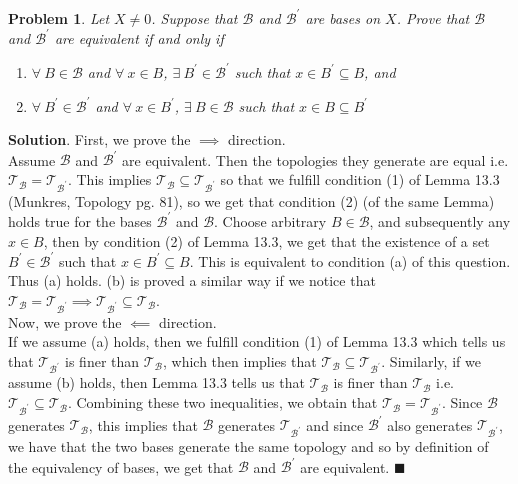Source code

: \documentclass[12pt]{article}
\renewcommand{\=}[1]{\stackrel{#1}{=}} %
\providecommand{\T}{\mathcal{T}}
\newtheorem{p}{Problem}[section]
\theoremstyle{definition}
\newenvironment{s}{%
        \begin{trivlist} \item \textbf{Solution}. }{%
            \hspace*{\fill} $\blacksquare$\end{trivlist}}%
\begin{document}
\begin{p}
    Let $X\neq 0$. Suppose that $\mathcal{B}$ and $\mathcal{B}^{'}$ are bases on $X$. Prove that $\mathcal{B}$ and $\mathcal{B}^{'}$
    are equivalent if and only if
    \begin{enumerate}
        \item[(a)] $\forall\: B\in\mathcal{B}$ and $\forall\:x\in B$, $\exists\:B^{'}\in\mathcal{B}^{'}$ such that $x\in B^{'}\subseteq B$, and
        \item[(b)] $\forall\: B^{'}\in\mathcal{B}^{'}$ and $\forall\:x\in B^{'}$, $\exists\:B\in\mathcal{B}$ such that $x\in B\subseteq B^{'}$
    \end{enumerate}
\end{p}
\begin{s}
    First, we prove the $\implies$ direction.\\
    Assume $\mathcal{B}$ and $\mathcal{B}^{'}$ are equivalent. Then the topologies they generate are equal i.e. $\T_{\mathcal{B}} = 
    \T_{\mathcal{B}^{'}}$. This implies $\T_{\mathcal{B}} \subseteq \T_{\mathcal{B}^{'}}$ so that we fulfill condition (1) of
    Lemma 13.3 (Munkres, Topology pg. 81), so we get that condition (2) (of the same Lemma) holds true for the bases $\mathcal{B}^{'}$ and
    $\mathcal{B}$. Choose arbitrary $B\in\mathcal{B}$, and subsequently any $x\in B$, then by condition (2) of Lemma 13.3, we get that
    the existence of a set $B^{'}\in\mathcal{B}^{'}$ such that $x\in B^{'}\subseteq B$. This is equivalent to condition (a) of this question.
    Thus (a) holds. (b) is proved a similar way if we notice that $\T_{\mathcal{B}} = \T_{\mathcal{B}^{'}} \implies \T_{\mathcal{B}^{'}} \subseteq
    \T_{\mathcal{B}}$.\\
    Now, we prove the $\impliedby$ direction.\\
    If we assume (a) holds, then we fulfill condition (1) of Lemma 13.3 which tells us that $\T_{\mathcal{B}^{'}}$ is finer than $\T_{\mathcal{B}}$, 
    which then implies that $\T_{\mathcal{B}} \subseteq \T_{\mathcal{B}^{'}}$. 
    Similarly, if we assume (b) holds, then Lemma 13.3 tells us that $\T_{\mathcal{B}}$ is finer than $\T_{\mathcal{B}}$ 
    i.e. $\T_{\mathcal{B}^{'}} \subseteq \T_{\mathcal{B}}$.
    Combining these two inequalities, we obtain that $\T_{\mathcal{B}} = \T_{\mathcal{B}^{'}}$. Since $\mathcal{B}$ generates $\T_{\mathcal{B}}$,
    this implies that $\mathcal{B}$ generates
    $\T_{\mathcal{B}^{'}}$ and since $\mathcal{B}^{'}$ also generates $\T_{\mathcal{B}^{'}}$, we have that the two bases generate the same topology
    and so by definition of the equivalency of bases, we get that $\mathcal{B}$ and $\mathcal{B}^{'}$ are equivalent.
\end{s}
\end{document}
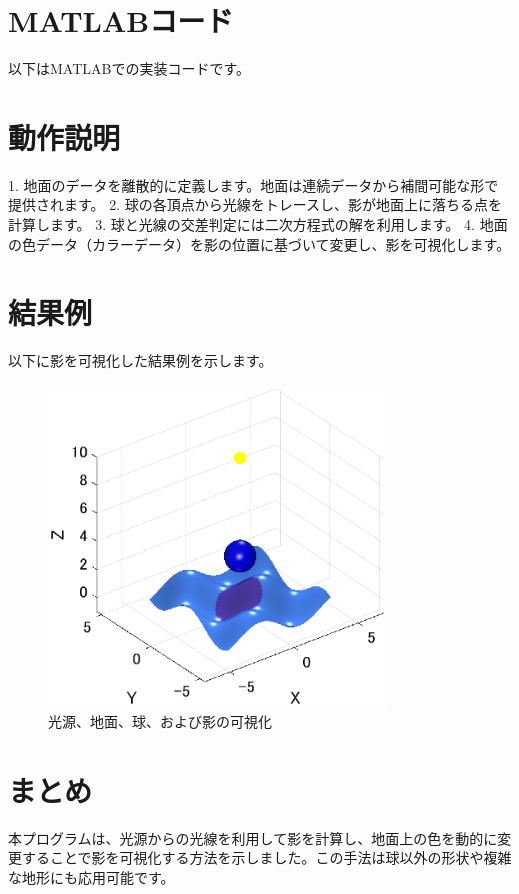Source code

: \documentclass[a4paper,12pt]{article}
\begin{document}
\section*{MATLABコード}
以下はMATLABでの実装コードです。



\section*{動作説明}
1. 地面のデータを離散的に定義します。地面は連続データから補間可能な形で提供されます。
2. 球の各頂点から光線をトレースし、影が地面上に落ちる点を計算します。
3. 球と光線の交差判定には二次方程式の解を利用します。
4. 地面の色データ（カラーデータ）を影の位置に基づいて変更し、影を可視化します。

\section*{結果例}
以下に影を可視化した結果例を示します。

\begin{figure}[h]
    \centering
    \includegraphics[width=0.8\textwidth]{shadow_example.eps}
    \caption{光源、地面、球、および影の可視化}
\end{figure}

\section*{まとめ}
本プログラムは、光源からの光線を利用して影を計算し、地面上の色を動的に変更することで影を可視化する方法を示しました。この手法は球以外の形状や複雑な地形にも応用可能です。
\end{document}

--------------------------------

Work instructions>
When a line in the listing above holds the word "begin", copy it.

Response below>
        \begin{trivlist} \item \textbf{Solution}. }{%
\begin{document}
\begin{p}
    \begin{enumerate}
\begin{s}
\begin{document}
\begin{figure}[h]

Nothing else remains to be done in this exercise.